### Problem statement
For the listing below, state how many lines include "Response". The number alone is the answer.
** Given records follows **
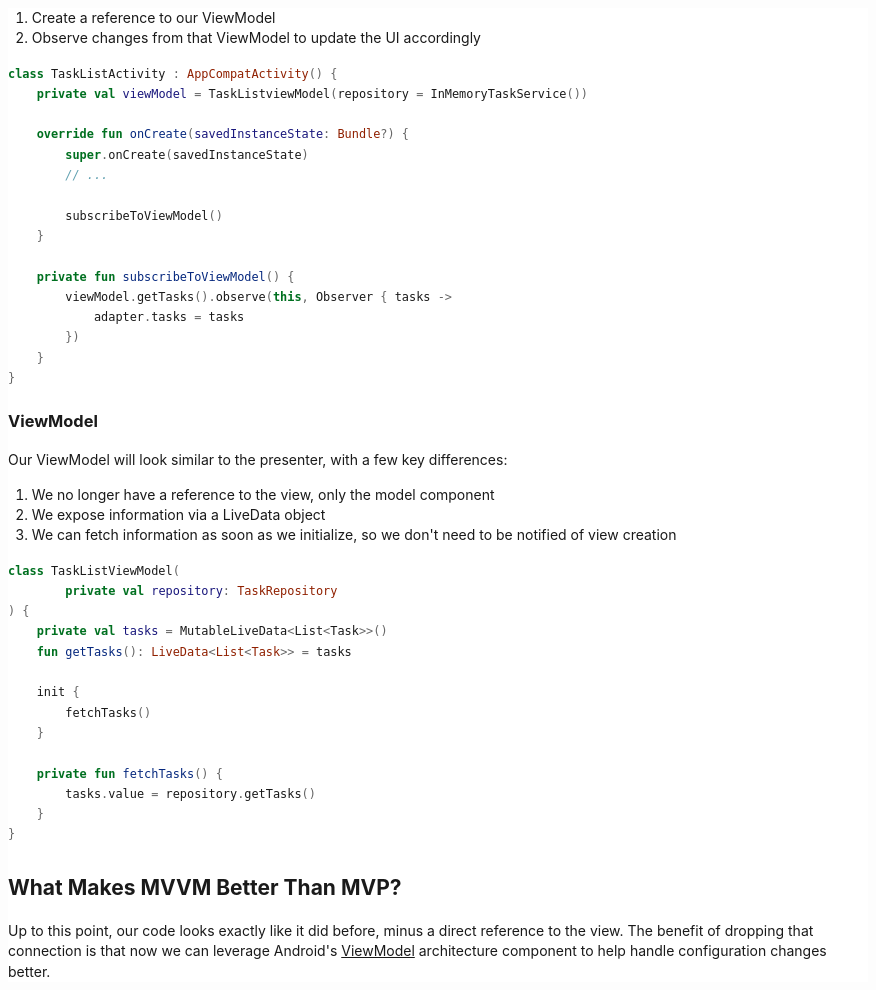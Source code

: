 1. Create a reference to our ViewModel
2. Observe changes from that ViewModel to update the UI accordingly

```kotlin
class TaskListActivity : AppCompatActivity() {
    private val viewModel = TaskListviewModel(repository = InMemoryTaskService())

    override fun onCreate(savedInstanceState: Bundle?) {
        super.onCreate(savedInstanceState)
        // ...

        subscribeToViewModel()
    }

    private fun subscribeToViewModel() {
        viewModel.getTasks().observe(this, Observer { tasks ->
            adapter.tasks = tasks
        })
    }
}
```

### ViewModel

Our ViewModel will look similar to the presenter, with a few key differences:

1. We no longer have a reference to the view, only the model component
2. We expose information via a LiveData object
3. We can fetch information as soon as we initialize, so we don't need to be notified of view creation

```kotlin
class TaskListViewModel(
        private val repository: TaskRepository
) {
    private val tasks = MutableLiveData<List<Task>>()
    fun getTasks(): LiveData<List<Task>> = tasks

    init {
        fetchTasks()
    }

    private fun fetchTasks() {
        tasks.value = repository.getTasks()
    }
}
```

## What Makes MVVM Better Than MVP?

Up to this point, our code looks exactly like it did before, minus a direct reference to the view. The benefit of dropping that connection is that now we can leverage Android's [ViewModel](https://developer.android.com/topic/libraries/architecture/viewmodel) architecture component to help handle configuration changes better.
** End of Given records **
** Given records follows **
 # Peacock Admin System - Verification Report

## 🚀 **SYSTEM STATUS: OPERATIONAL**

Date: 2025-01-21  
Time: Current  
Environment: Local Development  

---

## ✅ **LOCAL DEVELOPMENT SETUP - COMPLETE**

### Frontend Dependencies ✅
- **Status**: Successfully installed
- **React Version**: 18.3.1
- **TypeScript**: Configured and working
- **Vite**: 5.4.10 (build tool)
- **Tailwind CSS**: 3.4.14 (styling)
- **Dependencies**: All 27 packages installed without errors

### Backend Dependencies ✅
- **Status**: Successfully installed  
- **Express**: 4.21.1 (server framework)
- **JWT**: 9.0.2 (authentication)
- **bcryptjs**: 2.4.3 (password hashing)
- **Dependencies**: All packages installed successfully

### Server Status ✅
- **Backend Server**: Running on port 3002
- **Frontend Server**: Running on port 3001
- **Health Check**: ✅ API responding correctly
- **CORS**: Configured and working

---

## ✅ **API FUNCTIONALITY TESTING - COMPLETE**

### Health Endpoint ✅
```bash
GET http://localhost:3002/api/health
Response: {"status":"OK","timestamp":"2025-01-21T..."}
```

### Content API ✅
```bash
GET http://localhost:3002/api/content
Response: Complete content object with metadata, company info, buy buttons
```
** End of Given records **
### Exercise output
2